* **Prompt**
The first line of the entries is where the copy starts and the line with "Il est important" is where it ends; set down each line exactly, both ends included, and drop pictures.

☆ ☆ ☆

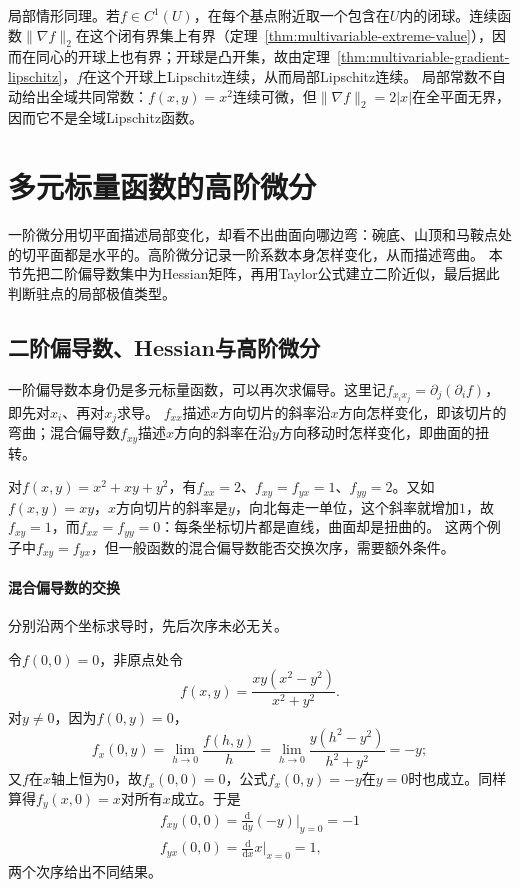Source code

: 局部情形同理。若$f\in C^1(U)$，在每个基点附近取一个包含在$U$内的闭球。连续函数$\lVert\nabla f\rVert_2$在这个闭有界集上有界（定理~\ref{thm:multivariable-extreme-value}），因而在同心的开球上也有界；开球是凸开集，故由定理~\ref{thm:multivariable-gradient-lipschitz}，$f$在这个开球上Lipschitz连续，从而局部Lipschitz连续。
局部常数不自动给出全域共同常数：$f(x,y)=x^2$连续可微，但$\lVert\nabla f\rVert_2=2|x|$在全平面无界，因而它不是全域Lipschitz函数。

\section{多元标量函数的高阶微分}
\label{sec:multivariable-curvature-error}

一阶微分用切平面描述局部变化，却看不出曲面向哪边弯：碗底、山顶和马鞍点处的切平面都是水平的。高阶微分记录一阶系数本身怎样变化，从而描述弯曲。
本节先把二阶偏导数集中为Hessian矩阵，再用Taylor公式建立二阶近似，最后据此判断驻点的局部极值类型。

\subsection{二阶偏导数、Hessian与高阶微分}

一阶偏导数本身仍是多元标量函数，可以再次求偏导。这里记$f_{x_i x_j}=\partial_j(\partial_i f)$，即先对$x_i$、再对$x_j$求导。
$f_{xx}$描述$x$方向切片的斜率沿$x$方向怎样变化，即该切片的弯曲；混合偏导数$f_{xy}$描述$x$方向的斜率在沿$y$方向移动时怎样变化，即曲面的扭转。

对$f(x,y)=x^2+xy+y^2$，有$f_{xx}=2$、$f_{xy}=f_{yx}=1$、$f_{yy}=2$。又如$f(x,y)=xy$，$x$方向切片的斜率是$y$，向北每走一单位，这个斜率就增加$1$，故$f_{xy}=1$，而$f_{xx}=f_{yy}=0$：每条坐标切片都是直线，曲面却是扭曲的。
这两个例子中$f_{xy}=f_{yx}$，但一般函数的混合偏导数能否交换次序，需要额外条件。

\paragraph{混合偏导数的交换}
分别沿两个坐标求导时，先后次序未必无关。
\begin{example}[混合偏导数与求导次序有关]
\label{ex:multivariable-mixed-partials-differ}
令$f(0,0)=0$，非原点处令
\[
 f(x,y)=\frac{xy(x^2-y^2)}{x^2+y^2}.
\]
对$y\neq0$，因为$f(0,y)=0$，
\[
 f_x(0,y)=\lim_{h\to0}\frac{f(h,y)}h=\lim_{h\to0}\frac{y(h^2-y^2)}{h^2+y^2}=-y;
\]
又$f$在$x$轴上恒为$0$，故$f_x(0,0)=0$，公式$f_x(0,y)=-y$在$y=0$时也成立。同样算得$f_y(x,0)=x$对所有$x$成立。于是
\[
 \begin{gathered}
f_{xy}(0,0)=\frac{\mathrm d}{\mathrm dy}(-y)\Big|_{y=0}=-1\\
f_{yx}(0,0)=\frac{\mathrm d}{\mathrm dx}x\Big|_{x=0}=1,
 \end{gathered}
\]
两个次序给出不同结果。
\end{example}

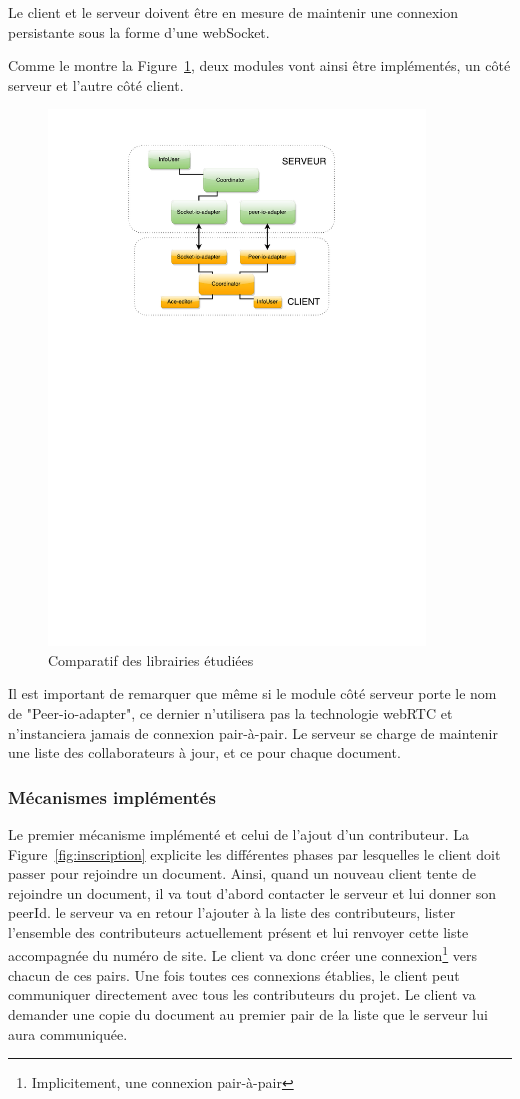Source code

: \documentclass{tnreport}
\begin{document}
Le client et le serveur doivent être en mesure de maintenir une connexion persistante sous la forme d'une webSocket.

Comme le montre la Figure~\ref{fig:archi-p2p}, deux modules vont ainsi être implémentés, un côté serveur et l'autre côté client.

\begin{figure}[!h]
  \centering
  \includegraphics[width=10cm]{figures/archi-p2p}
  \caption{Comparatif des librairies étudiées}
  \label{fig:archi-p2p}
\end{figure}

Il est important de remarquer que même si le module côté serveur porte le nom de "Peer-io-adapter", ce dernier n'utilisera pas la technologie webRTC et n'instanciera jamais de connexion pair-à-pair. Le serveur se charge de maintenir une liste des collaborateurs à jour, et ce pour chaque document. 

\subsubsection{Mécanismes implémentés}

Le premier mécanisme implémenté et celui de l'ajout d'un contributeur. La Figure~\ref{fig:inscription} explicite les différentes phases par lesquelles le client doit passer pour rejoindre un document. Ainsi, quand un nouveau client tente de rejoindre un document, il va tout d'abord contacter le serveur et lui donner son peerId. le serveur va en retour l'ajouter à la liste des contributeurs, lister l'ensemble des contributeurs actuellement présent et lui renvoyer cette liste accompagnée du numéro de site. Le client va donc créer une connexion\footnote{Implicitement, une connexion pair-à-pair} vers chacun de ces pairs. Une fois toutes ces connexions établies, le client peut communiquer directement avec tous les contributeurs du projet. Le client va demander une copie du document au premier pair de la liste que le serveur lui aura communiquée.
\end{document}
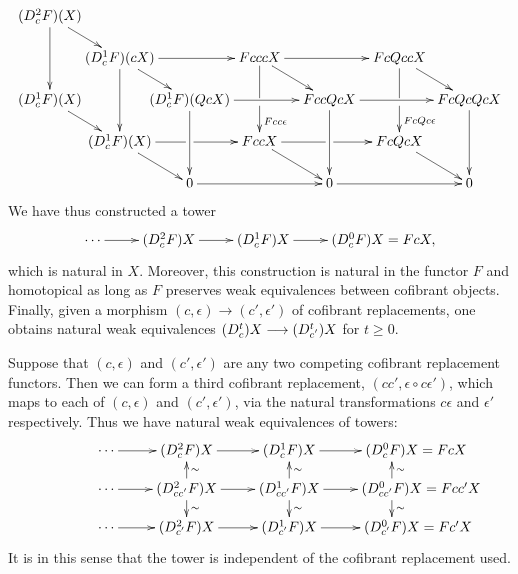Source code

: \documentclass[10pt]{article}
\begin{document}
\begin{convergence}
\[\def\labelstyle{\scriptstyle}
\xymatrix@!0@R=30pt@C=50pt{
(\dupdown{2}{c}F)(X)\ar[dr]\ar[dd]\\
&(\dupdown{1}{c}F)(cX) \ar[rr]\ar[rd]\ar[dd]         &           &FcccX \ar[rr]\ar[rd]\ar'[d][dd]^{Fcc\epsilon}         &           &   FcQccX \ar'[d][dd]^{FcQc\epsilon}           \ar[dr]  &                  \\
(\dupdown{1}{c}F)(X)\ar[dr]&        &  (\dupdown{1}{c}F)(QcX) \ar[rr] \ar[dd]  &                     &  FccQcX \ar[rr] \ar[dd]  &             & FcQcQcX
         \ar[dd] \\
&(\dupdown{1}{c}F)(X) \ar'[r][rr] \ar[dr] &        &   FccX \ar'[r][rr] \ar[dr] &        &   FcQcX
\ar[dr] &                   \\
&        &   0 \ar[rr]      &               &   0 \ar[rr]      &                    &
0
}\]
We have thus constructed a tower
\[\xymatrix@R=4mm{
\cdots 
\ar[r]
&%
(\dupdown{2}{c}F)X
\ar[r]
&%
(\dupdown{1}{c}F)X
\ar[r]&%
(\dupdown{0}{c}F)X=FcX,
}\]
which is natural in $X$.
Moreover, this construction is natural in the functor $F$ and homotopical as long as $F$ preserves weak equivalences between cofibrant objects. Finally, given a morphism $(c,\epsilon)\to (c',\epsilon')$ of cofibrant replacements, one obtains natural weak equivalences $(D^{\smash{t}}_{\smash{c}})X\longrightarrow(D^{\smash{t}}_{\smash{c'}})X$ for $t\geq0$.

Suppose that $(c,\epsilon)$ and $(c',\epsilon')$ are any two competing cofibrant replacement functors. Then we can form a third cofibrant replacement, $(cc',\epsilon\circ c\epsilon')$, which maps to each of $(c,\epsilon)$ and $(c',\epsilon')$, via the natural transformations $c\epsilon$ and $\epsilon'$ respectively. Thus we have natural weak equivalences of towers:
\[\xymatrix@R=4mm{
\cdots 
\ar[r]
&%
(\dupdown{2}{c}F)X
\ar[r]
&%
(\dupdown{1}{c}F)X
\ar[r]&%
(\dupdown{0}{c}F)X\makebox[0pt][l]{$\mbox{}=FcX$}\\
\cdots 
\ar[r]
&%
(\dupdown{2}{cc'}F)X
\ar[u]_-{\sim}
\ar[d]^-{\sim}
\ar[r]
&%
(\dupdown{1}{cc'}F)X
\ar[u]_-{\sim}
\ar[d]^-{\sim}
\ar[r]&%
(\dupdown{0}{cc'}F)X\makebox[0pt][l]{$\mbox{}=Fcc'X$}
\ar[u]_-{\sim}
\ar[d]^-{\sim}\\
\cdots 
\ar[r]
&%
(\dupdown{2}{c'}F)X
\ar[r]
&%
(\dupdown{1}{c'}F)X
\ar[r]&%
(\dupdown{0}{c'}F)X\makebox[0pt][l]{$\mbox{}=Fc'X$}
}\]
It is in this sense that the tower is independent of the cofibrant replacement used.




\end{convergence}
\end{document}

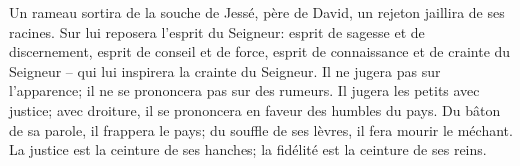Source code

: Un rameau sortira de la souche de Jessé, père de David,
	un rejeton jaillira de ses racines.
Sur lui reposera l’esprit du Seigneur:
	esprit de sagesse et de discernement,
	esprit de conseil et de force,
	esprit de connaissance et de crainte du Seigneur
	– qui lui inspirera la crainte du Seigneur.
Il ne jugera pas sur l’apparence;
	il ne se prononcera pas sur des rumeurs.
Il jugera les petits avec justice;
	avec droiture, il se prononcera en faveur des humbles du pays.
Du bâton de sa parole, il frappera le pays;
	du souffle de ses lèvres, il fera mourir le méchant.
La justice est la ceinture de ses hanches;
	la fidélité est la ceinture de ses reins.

☆ ☆ ☆

* **Task answer**
Source code

: 局部情形同理。若$f\in C^1(U)$，在每个基点附近取一个包含在$U$内的闭球。连续函数$\lVert\nabla f\rVert_2$在这个闭有界集上有界（定理~\ref{thm:multivariable-extreme-value}），因而在同心的开球上也有界；开球是凸开集，故由定理~\ref{thm:multivariable-gradient-lipschitz}，$f$在这个开球上Lipschitz连续，从而局部Lipschitz连续。
局部常数不自动给出全域共同常数：$f(x,y)=x^2$连续可微，但$\lVert\nabla f\rVert_2=2|x|$在全平面无界，因而它不是全域Lipschitz函数。

\section{多元标量函数的高阶微分}
\label{sec:multivariable-curvature-error}

一阶微分用切平面描述局部变化，却看不出曲面向哪边弯：碗底、山顶和马鞍点处的切平面都是水平的。高阶微分记录一阶系数本身怎样变化，从而描述弯曲。
本节先把二阶偏导数集中为Hessian矩阵，再用Taylor公式建立二阶近似，最后据此判断驻点的局部极值类型。

\subsection{二阶偏导数、Hessian与高阶微分}

一阶偏导数本身仍是多元标量函数，可以再次求偏导。这里记$f_{x_i x_j}=\partial_j(\partial_i f)$，即先对$x_i$、再对$x_j$求导。
$f_{xx}$描述$x$方向切片的斜率沿$x$方向怎样变化，即该切片的弯曲；混合偏导数$f_{xy}$描述$x$方向的斜率在沿$y$方向移动时怎样变化，即曲面的扭转。

对$f(x,y)=x^2+xy+y^2$，有$f_{xx}=2$、$f_{xy}=f_{yx}=1$、$f_{yy}=2$。又如$f(x,y)=xy$，$x$方向切片的斜率是$y$，向北每走一单位，这个斜率就增加$1$，故$f_{xy}=1$，而$f_{xx}=f_{yy}=0$：每条坐标切片都是直线，曲面却是扭曲的。
这两个例子中$f_{xy}=f_{yx}$，但一般函数的混合偏导数能否交换次序，需要额外条件。

\paragraph{混合偏导数的交换}
分别沿两个坐标求导时，先后次序未必无关。
\begin{example}[混合偏导数与求导次序有关]
\label{ex:multivariable-mixed-partials-differ}
令$f(0,0)=0$，非原点处令
\[
 f(x,y)=\frac{xy(x^2-y^2)}{x^2+y^2}.
\]
对$y\neq0$，因为$f(0,y)=0$，
\[
 f_x(0,y)=\lim_{h\to0}\frac{f(h,y)}h=\lim_{h\to0}\frac{y(h^2-y^2)}{h^2+y^2}=-y;
\]
又$f$在$x$轴上恒为$0$，故$f_x(0,0)=0$，公式$f_x(0,y)=-y$在$y=0$时也成立。同样算得$f_y(x,0)=x$对所有$x$成立。于是
\[
 \begin{gathered}
f_{xy}(0,0)=\frac{\mathrm d}{\mathrm dy}(-y)\Big|_{y=0}=-1\\
f_{yx}(0,0)=\frac{\mathrm d}{\mathrm dx}x\Big|_{x=0}=1,
 \end{gathered}
\]
两个次序给出不同结果。
\end{example}

Source code

: \documentclass{tnreport}
\begin{document}
Le client et le serveur doivent être en mesure de maintenir une connexion persistante sous la forme d'une webSocket.

Comme le montre la Figure~\ref{fig:archi-p2p}, deux modules vont ainsi être implémentés, un côté serveur et l'autre côté client.

\begin{figure}[!h]
  \centering
  \includegraphics[width=10cm]{figures/archi-p2p}
  \caption{Comparatif des librairies étudiées}
  \label{fig:archi-p2p}
\end{figure}

Il est important de remarquer que même si le module côté serveur porte le nom de "Peer-io-adapter", ce dernier n'utilisera pas la technologie webRTC et n'instanciera jamais de connexion pair-à-pair. Le serveur se charge de maintenir une liste des collaborateurs à jour, et ce pour chaque document. 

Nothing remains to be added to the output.